Stored data:
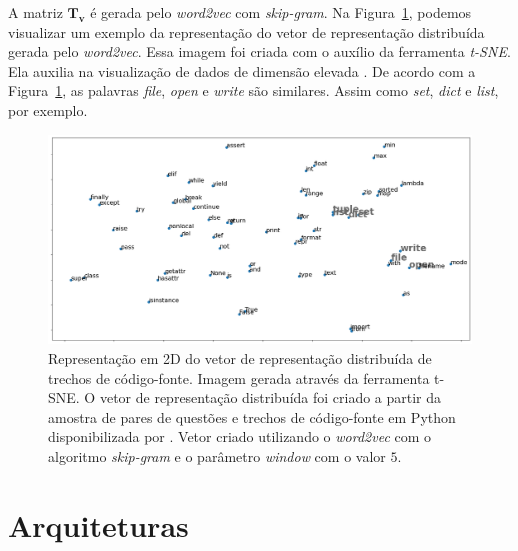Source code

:A matriz $\bm{T_{v}}$ é gerada pelo \textit{word2vec} com \textit{skip-gram}. Na Figura~\ref{fig:tsne-code-snippet-python}, podemos visualizar um exemplo da representação do vetor de representação distribuída gerada pelo \textit{word2vec}. Essa imagem foi criada com o auxílio da ferramenta \textit{t-SNE}. Ela auxilia na visualização de dados de dimensão elevada \citep{scikit-learn-tsne-2019, quora-tsne-2019}. De acordo com a Figura~\ref{fig:tsne-code-snippet-python}, as palavras \emph{file}, \emph{open}  e \emph{write} são similares. Assim como \emph{set}, \emph{dict} e \emph{list}, por exemplo.

\begin{figure}[h]
\includegraphics[width=1\textwidth]{figuras/cap-experimento/code_tsne.png}
\caption{Representação em 2D do vetor de representação distribuída de trechos de código-fonte. Imagem gerada através da ferramenta t-SNE. O vetor de representação distribuída foi criado a partir da amostra de pares de questões e trechos de código-fonte em Python disponibilizada por \cite{yao-2018}. Vetor criado utilizando o \textit{word2vec} com o algoritmo \textit{skip-gram} e o parâmetro \textit{window} com o valor $5$.}
\label{fig:tsne-code-snippet-python}
\end{figure}

\section{Arquiteturas}

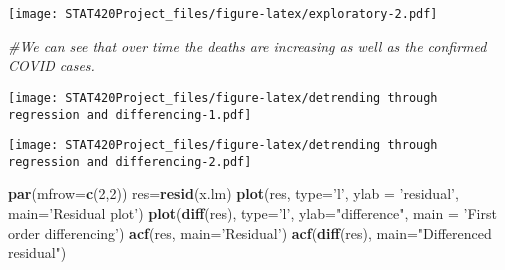 \documentclass[]{article}
\newenvironment{Shaded}{\begin{snugshade}}{\end{snugshade}}
\newcommand{\CommentTok}[1]{\textcolor[rgb]{0.56,0.35,0.01}{\textit{#1}}}
\newcommand{\DataTypeTok}[1]{\textcolor[rgb]{0.13,0.29,0.53}{#1}}
\newcommand{\DecValTok}[1]{\textcolor[rgb]{0.00,0.00,0.81}{#1}}
\newcommand{\KeywordTok}[1]{\textcolor[rgb]{0.13,0.29,0.53}{\textbf{#1}}}
\newcommand{\NormalTok}[1]{#1}
\newcommand{\OperatorTok}[1]{\textcolor[rgb]{0.81,0.36,0.00}{\textbf{#1}}}
\newcommand{\StringTok}[1]{\textcolor[rgb]{0.31,0.60,0.02}{#1}}
\begin{document}
\texttt{[image: STAT420Project\_files/figure-latex/exploratory-2.pdf]}

\begin{Shaded}
\begin{Highlighting}[]
\CommentTok{#We can see that over time the deaths are increasing as well as the confirmed COVID cases. }
\end{Highlighting}
\end{Shaded}

\begin{Shaded}
\end{Shaded}

\texttt{[image: STAT420Project\_files/figure-latex/detrending through regression and differencing-1.pdf]}

\begin{Shaded}
\end{Shaded}

\texttt{[image: STAT420Project\_files/figure-latex/detrending through regression and differencing-2.pdf]}

\begin{Shaded}
\begin{Highlighting}[]
\KeywordTok{par}\NormalTok{(}\DataTypeTok{mfrow=}\KeywordTok{c}\NormalTok{(}\DecValTok{2}\NormalTok{,}\DecValTok{2}\NormalTok{))}
\NormalTok{res=}\KeywordTok{resid}\NormalTok{(x.lm)}
\KeywordTok{plot}\NormalTok{(res, }\DataTypeTok{type=}\StringTok{'l'}\NormalTok{, }\DataTypeTok{ylab =} \StringTok{'residual'}\NormalTok{, }\DataTypeTok{main=}\StringTok{'Residual plot'}\NormalTok{)}
\KeywordTok{plot}\NormalTok{(}\KeywordTok{diff}\NormalTok{(res), }\DataTypeTok{type=}\StringTok{'l'}\NormalTok{, }\DataTypeTok{ylab=}\StringTok{"difference"}\NormalTok{, }\DataTypeTok{main =} \StringTok{'First order differencing'}\NormalTok{)}
\KeywordTok{acf}\NormalTok{(res, }\DataTypeTok{main=}\StringTok{'Residual'}\NormalTok{)}
\KeywordTok{acf}\NormalTok{(}\KeywordTok{diff}\NormalTok{(res), }\DataTypeTok{main=}\StringTok{"Differenced residual"}\NormalTok{)}
\end{Highlighting}
\end{Shaded}
\end{document}
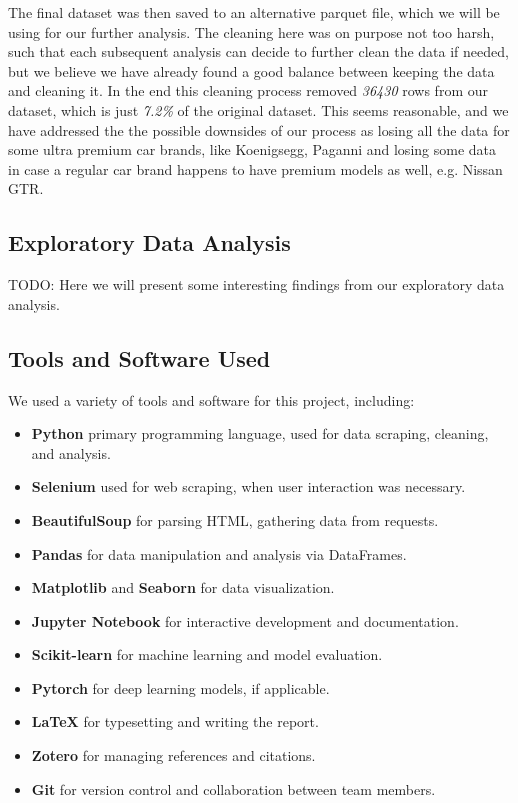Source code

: \documentclass[12pt]{article}
\begin{document}
The final dataset was then saved to an alternative parquet file, which we will be using for our further analysis. The cleaning here was on purpose not too harsh, such that each subsequent analysis can decide to further clean the data if needed, but we believe we have already found a good balance between keeping the data and cleaning it.
In the end this cleaning process removed \textit{36430} rows from our dataset, which is just \textit{7.2\%} of the original dataset. This seems reasonable, and we have addressed the the possible downsides of our process as losing all the data for some ultra premium car brands, like Koenigsegg, Paganni and losing some data in case a regular car brand happens to have premium models as well, e.g. Nissan GTR.

\subsection{Exploratory Data Analysis}

TODO: Here we will present some interesting findings from our exploratory data analysis.

\subsection{Tools and Software Used}

We used a variety of tools and software for this project, including:

\begin{itemize}
  \item \textbf{Python} primary programming language, used for data scraping, cleaning, and analysis.
  \item \textbf{Selenium} used for web scraping, when user interaction was necessary.
  \item \textbf{BeautifulSoup} for parsing HTML, gathering data from requests.
  \item \textbf{Pandas} for data manipulation and analysis via DataFrames.
  \item \textbf{Matplotlib} and \textbf{Seaborn} for data visualization.
  \item \textbf{Jupyter Notebook} for interactive development and documentation.
  \item \textbf{Scikit-learn} for machine learning and model evaluation.
  \item \textbf{Pytorch} for deep learning models, if applicable.
  \item \textbf{LaTeX} for typesetting and writing the report.
  \item \textbf{Zotero} for managing references and citations.
  \item \textbf{Git} for version control and collaboration between team members.
\end{itemize}
\end{document}
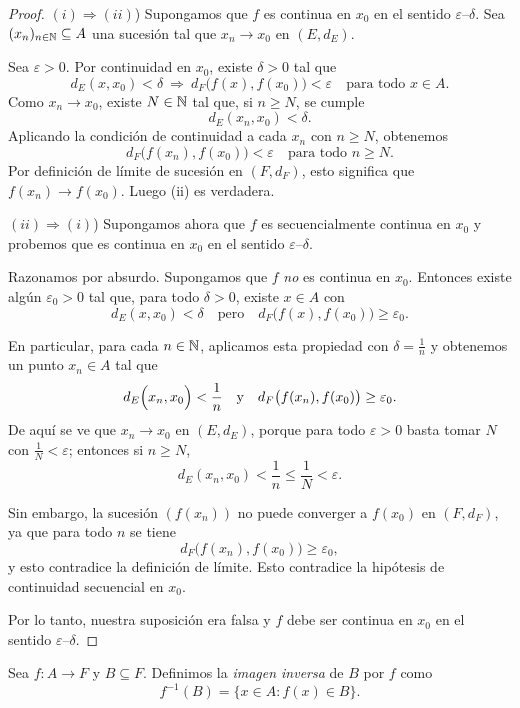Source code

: \begin{proof}
$(i) \Rightarrow (ii)$) Supongamos que $f$ es continua en $x_0$ en el sentido
$\varepsilon$--$\delta$. Sea $(x_n)_{n\in\N} \subseteq A$ una sucesión tal que
$x_n \to x_0$ en $(E,d_E)$.

Sea $\varepsilon>0$. Por continuidad en $x_0$, existe $\delta>0$ tal que
\[
d_E(x,x_0) < \delta \ \Rightarrow\ d_F\bigl(f(x),f(x_0)\bigr) < \varepsilon
\quad \text{para todo } x \in A.
\]
Como $x_n \to x_0$, existe $N \in \N$ tal que, si $n \ge N$, se cumple
\[
d_E(x_n,x_0) < \delta.
\]
Aplicando la condición de continuidad a cada $x_n$ con $n \ge N$, obtenemos
\[
d_F\bigl(f(x_n),f(x_0)\bigr) < \varepsilon
\quad \text{para todo } n \ge N.
\]
Por definición de límite de sucesión en $(F,d_F)$, esto significa que
$f(x_n) \to f(x_0)$. Luego (ii) es verdadera.

\medskip

$(ii) \Rightarrow (i)$) Supongamos ahora que $f$ es secuencialmente continua
en $x_0$ y probemos que es continua en $x_0$ en el sentido $\varepsilon$--$\delta$.

Razonamos por absurdo. Supongamos que $f$ \emph{no} es continua en $x_0$.
Entonces existe algún $\varepsilon_0 > 0$ tal que, para todo $\delta > 0$,
existe $x \in A$ con
\[
d_E(x,x_0) < \delta
\quad \text{pero} \quad
d_F\bigl(f(x),f(x_0)\bigr) \ge \varepsilon_0.
\]

En particular, para cada $n \in \N$, aplicamos esta propiedad con
$\delta = \frac{1}{n}$ y obtenemos un punto $x_n \in A$ tal que
\[
d_E\Bigl(x_n,x_0\Bigr) < \frac{1}{n}
\quad \text{y} \quad
d_F\bigl(f(x_n),f(x_0)\bigr) \ge \varepsilon_0.
\]
De aquí se ve que $x_n \to x_0$ en $(E,d_E)$, porque para todo
$\varepsilon>0$ basta tomar $N$ con $\frac{1}{N} < \varepsilon$;
entonces si $n \ge N$,
\[
d_E(x_n,x_0) < \frac{1}{n} \le \frac{1}{N} < \varepsilon.
\]

Sin embargo, la sucesión $(f(x_n))$ no puede converger a $f(x_0)$ en
$(F,d_F)$, ya que para todo $n$ se tiene
\[
d_F\bigl(f(x_n),f(x_0)\bigr) \ge \varepsilon_0,
\]
y esto contradice la definición de límite. Esto contradice la hipótesis
de continuidad secuencial en $x_0$.

Por lo tanto, nuestra suposición era falsa y $f$ debe ser continua
en $x_0$ en el sentido $\varepsilon$--$\delta$.
\end{proof}

\begin{defi}
Sea $f : A \to F$ y $B \subseteq F$. Definimos la \emph{imagen inversa}
de $B$ por $f$ como
\[
f^{-1}(B) = \{x \in A : f(x) \in B\}.
\]
\end{defi}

▸ **The problem**: Report only how many lines above include "esto".

▸ **Result of the task**: 2